» EXERCISE
Everything from the line holding "# Useful Websites" through the last line below is needed; please reproduce those lines exactly, adding nothing.

+++++

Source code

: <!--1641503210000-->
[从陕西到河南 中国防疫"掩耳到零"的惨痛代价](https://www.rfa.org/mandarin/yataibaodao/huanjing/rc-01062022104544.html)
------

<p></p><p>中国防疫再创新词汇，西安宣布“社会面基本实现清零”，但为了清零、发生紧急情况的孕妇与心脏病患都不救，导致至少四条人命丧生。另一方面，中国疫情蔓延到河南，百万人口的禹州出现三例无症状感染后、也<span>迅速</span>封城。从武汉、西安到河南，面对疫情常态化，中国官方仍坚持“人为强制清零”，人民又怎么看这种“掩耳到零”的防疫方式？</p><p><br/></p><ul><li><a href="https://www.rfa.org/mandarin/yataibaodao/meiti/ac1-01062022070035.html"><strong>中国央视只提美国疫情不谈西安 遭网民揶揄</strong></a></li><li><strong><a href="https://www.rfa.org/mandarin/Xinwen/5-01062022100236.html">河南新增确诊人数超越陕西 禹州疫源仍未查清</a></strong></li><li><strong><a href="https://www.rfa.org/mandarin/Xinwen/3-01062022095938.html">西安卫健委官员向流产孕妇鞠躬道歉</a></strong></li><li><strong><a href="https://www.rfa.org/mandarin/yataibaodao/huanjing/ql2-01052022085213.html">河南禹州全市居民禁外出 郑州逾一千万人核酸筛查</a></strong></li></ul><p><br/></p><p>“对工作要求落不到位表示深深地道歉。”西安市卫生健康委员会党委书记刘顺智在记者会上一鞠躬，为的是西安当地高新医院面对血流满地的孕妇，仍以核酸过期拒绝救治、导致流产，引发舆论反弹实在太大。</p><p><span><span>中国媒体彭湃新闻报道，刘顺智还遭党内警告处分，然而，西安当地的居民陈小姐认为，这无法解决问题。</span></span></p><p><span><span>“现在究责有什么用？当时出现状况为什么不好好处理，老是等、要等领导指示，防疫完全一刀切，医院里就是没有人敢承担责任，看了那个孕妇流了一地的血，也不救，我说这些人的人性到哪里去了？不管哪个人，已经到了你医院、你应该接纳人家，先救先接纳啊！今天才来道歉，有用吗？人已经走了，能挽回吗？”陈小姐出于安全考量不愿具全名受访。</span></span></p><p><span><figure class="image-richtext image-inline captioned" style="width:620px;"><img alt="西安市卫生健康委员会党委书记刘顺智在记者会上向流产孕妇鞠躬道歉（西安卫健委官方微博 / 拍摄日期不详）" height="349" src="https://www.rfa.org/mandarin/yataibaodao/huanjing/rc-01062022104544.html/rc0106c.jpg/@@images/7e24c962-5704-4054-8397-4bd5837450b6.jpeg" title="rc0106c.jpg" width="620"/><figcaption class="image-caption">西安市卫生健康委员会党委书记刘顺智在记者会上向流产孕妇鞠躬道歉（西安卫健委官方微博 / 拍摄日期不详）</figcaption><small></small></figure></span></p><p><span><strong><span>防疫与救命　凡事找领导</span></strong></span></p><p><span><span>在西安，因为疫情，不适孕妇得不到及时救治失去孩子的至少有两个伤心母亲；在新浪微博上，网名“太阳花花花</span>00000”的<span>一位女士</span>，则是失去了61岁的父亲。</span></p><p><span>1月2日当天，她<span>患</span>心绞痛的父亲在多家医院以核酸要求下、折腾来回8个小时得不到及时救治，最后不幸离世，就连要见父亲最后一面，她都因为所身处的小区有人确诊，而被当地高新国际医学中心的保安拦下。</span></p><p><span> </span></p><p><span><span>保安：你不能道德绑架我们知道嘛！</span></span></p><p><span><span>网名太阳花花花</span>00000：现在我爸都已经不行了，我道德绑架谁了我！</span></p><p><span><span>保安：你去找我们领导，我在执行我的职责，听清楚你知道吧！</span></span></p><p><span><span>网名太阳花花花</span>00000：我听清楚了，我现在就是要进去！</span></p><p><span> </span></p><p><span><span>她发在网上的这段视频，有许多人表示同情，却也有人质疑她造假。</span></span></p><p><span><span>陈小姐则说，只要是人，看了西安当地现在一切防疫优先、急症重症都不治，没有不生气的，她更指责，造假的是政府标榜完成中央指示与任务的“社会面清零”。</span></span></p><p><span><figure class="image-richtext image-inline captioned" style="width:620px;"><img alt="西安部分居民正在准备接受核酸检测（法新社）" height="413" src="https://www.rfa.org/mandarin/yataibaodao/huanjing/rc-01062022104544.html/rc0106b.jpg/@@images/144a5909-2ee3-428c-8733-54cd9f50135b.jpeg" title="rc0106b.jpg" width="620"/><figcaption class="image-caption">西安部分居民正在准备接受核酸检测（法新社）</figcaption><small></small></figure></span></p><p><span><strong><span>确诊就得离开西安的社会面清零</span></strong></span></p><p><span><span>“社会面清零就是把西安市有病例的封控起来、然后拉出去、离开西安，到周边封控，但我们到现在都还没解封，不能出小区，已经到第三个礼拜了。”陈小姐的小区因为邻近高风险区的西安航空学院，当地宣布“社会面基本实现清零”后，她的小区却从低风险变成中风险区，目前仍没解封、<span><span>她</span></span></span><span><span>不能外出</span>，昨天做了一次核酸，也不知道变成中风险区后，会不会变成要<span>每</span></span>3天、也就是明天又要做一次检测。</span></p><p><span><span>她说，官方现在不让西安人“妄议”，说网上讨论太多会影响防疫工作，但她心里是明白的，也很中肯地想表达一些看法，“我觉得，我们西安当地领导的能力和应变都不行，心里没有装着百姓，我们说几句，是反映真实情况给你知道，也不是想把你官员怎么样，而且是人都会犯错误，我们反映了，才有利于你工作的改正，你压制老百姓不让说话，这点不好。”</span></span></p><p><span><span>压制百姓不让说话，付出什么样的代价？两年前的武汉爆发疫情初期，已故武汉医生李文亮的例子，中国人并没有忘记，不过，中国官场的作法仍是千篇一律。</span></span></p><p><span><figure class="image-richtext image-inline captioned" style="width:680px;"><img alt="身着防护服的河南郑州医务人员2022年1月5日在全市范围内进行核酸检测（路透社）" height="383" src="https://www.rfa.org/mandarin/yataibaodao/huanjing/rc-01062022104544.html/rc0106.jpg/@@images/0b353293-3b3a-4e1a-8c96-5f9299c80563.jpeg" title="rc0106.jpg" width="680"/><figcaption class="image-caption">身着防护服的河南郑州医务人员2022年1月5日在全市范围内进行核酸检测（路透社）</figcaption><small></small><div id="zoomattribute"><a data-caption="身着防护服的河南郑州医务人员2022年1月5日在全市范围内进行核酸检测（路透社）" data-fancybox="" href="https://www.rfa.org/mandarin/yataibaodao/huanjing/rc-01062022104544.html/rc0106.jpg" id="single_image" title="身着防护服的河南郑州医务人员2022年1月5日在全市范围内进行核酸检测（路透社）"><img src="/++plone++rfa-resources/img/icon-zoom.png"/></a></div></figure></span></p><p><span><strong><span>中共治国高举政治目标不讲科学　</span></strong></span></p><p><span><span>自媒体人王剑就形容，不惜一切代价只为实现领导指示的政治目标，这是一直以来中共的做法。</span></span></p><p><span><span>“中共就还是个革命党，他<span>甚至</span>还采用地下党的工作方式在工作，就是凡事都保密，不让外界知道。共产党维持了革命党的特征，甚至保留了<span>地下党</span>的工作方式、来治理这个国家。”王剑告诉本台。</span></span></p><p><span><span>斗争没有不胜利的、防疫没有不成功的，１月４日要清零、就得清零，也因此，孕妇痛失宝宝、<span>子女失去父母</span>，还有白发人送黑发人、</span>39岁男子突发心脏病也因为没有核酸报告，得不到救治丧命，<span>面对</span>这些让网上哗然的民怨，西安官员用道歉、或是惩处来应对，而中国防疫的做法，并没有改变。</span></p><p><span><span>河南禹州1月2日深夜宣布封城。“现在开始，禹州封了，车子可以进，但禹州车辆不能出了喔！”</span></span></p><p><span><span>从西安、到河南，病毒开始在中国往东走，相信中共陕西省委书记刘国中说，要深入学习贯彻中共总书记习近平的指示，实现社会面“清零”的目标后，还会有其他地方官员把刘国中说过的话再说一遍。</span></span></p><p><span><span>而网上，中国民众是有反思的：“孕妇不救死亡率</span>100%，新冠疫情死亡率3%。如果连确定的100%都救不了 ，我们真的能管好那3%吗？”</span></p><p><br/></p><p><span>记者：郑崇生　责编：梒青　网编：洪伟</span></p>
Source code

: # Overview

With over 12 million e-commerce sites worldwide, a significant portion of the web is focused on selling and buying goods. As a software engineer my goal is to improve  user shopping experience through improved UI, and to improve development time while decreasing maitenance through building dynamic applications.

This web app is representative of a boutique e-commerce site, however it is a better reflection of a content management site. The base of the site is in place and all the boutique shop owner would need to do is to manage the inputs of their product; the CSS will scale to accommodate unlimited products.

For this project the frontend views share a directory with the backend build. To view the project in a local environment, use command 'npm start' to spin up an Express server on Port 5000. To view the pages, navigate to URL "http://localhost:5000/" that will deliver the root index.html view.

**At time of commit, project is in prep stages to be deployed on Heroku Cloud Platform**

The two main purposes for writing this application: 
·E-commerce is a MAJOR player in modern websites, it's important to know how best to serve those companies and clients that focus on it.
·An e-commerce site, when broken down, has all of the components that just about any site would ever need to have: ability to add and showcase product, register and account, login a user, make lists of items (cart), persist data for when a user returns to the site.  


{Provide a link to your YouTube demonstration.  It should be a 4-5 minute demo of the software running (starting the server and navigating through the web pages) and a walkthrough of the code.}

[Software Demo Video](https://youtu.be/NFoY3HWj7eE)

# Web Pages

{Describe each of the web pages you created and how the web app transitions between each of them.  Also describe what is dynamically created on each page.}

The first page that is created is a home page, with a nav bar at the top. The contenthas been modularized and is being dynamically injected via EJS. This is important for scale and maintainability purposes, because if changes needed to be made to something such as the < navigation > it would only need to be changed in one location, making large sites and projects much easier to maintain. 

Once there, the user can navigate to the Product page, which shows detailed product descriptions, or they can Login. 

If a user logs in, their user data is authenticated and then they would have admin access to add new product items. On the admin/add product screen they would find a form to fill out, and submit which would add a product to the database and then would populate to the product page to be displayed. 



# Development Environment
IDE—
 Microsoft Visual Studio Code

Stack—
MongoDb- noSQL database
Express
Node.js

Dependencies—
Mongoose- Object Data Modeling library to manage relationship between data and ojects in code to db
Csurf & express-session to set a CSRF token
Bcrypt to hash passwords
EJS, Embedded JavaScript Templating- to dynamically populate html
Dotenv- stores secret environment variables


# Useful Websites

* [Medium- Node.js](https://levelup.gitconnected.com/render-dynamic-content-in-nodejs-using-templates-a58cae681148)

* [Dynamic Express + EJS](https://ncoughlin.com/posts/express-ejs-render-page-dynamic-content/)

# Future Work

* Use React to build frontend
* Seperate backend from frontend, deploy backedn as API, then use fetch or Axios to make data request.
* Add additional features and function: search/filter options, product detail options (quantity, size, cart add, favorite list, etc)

+++++

» YOUR SOLUTION
# Useful Websites

* [Medium- Node.js](https://levelup.gitconnected.com/render-dynamic-content-in-nodejs-using-templates-a58cae681148)

* [Dynamic Express + EJS](https://ncoughlin.com/posts/express-ejs-render-page-dynamic-content/)

# Future Work

* Use React to build frontend
* Seperate backend from frontend, deploy backedn as API, then use fetch or Axios to make data request.
* Add additional features and function: search/filter options, product detail options (quantity, size, cart add, favorite list, etc)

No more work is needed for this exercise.